Small sample is right (Score:5, Informative)
A single person's subjective analysis of 20 search terms is a small sample indeed! I will say, Bing has come a long way in producing search results I feel are useful, but I still find myself frequently forgetting Bing is the default search, coming up with bizarrely useless results, switching to Google, and saying to myself, ah yes, these are the results I was expecting.
Perhaps I've just learned to produce search results in Google that meet my needs and haven't developed that skill in Bing. A more thorough, less subjective analysis comparing the two search engines would be very interesting. Sadly, I think this writer's personal conclusion is just going to spark a nerd-war over Google vs. Microsoft filled with subjective opinion (like mine) and little empircal evidence.
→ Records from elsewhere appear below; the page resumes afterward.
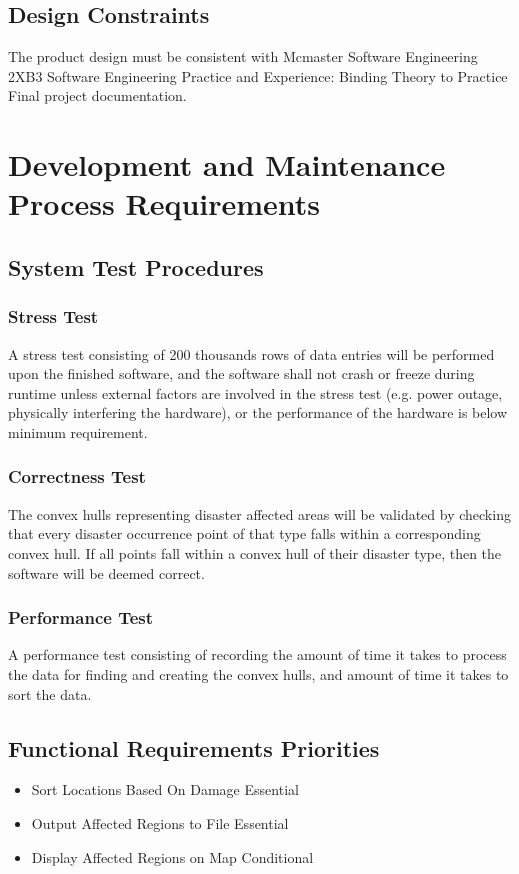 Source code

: \documentclass{article}
\begin{document}
    \subsection{Design Constraints}
    The product design must be consistent with Mcmaster Software Engineering 
    2XB3 Software Engineering Practice and Experience: Binding Theory to Practice 
    Final project documentation.
    
    \section{Development and Maintenance Process Requirements}
    \subsection{System Test Procedures}
    \subsubsection{Stress Test}
    A stress test consisting of 200 thousands rows of data entries will be 
    performed upon the finished software, and the software shall not crash 
    or freeze during runtime unless external factors are involved in the 
    stress test (e.g. power outage, physically interfering the hardware),
    or the performance of the hardware is below minimum requirement.

    \subsubsection{Correctness Test}
    The convex hulls representing disaster affected areas will be validated 
    by checking that every disaster occurrence point of that type falls within a 
    corresponding convex hull. If all points fall within a convex hull of their 
    disaster type, then the software will be deemed correct.

    \subsubsection {Performance Test}
    A performance test consisting of recording the amount of time it takes to 
    process the data for finding and creating the convex hulls, and amount of 
    time it takes to sort the data.
        \subsection{Functional Requirements Priorities}
        \begin{itemize}
            \item{Sort Locations Based On Damage} Essential
            \item{Output Affected Regions to File} Essential
            \item{Display Affected Regions on Map} Conditional
        \end{itemize}
\end{document}
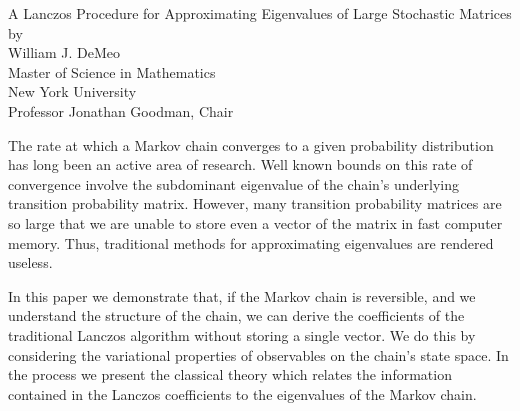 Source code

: \begin{center}
\newcommand\skipsize{6pt}
A Lanczos Procedure for Approximating Eigenvalues of Large Stochastic Matrices\\[\skipsize]
by\\[\skipsize]
William J. DeMeo\\[\skipsize]
Master of Science in Mathematics\\[\skipsize]
New York University\\[\skipsize]
Professor Jonathan Goodman, Chair
\end{center}

The rate at which a Markov chain converges to a given probability distribution
has long been an active area of research. Well known bounds on this rate of
convergence involve the subdominant eigenvalue of the chain's underlying
transition probability matrix. However, many transition probability matrices are
so large that we are unable to store even a vector of the matrix in fast
computer memory. Thus, traditional methods for approximating eigenvalues are
rendered useless. 

In this paper we demonstrate that, if the Markov chain is reversible, and we
understand the structure of the chain, we can derive the coefficients of the
traditional Lanczos algorithm without storing a single vector. We do this by
considering the variational properties of observables on the chain's state
space. In the process we present the classical theory which relates the
information contained in the Lanczos coefficients to the eigenvalues of the
Markov chain. 
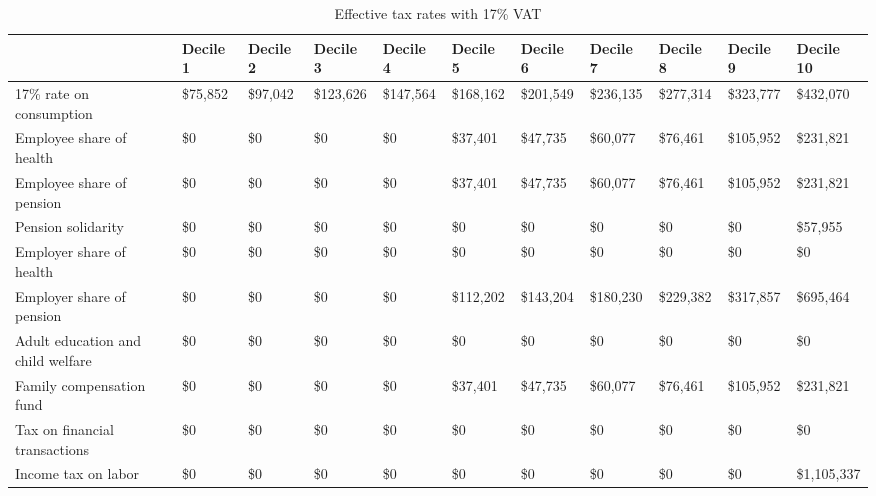 \documentclass[12pt]{article}
\begin{document}
\begin{landscape}
\begin{table}[]
\caption{Effective tax rates with 17\% VAT}
\label{table:t17}
\footnotesize
\begin{tabular}{lllllllllll} \hline
\label{table:t17}

& Decile 1                          & Decile 2  & Decile 3  & Decile 4  & Decile 5    & Decile 6    & Decile 7    & Decile 8    & Decile 9    & Decile 10                 \\ \hline
17\% rate on consumption          & \$75,852  & \$97,042  & \$123,626 & \$147,564   & \$168,162   & \$201,549   & \$236,135   & \$277,314   & \$323,777   & \$432,070    \\
Employee share of health          & \$0       & \$0       & \$0       & \$0         & \$37,401    & \$47,735    & \$60,077    & \$76,461    & \$105,952   & \$231,821    \\
Employee share of pension         & \$0       & \$0       & \$0       & \$0         & \$37,401    & \$47,735    & \$60,077    & \$76,461    & \$105,952   & \$231,821    \\
Pension solidarity                & \$0       & \$0       & \$0       & \$0         & \$0         & \$0         & \$0         & \$0         & \$0         & \$57,955     \\
Employer share of health          & \$0       & \$0       & \$0       & \$0         & \$0         & \$0         & \$0         & \$0         & \$0         & \$0          \\
Employer share of pension         & \$0       & \$0       & \$0       & \$0         & \$112,202   & \$143,204   & \$180,230   & \$229,382   & \$317,857   & \$695,464    \\
Adult education and child welfare & \$0       & \$0       & \$0       & \$0         & \$0         & \$0         & \$0         & \$0         & \$0         & \$0          \\
Family compensation fund          & \$0       & \$0       & \$0       & \$0         & \$37,401    & \$47,735    & \$60,077    & \$76,461    & \$105,952   & \$231,821    \\
Tax on financial transactions     & \$0       & \$0       & \$0       & \$0         & \$0         & \$0         & \$0         & \$0         & \$0         & \$0          \\
Income tax on labor               & \$0       & \$0       & \$0       & \$0         & \$0         & \$0         & \$0         & \$0         & \$0         & \$1,105,337  \\

\end{tabular}
\end{table}
\end{landscape}
\end{document}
Re:Small sample is right (Score:4, Insightful)
To be fair, he's not trying to get this published in a journal, just point out that Google is no longer streets ahead of everyone else. I think that is a fair assessment.
Re:Small sample is right (Score:5, Insightful)
Indeed. The study's methodology was, to put it mildly, badly flawed. A far better methodology would have had twenty other people do the searching, and have THEM rank the results. That would still have been flawed, too, but less subjective than just having one guy decide how relevant the searches were.
Google is still #1 because people tried Bing and found it wanting. I did, the first day it was out.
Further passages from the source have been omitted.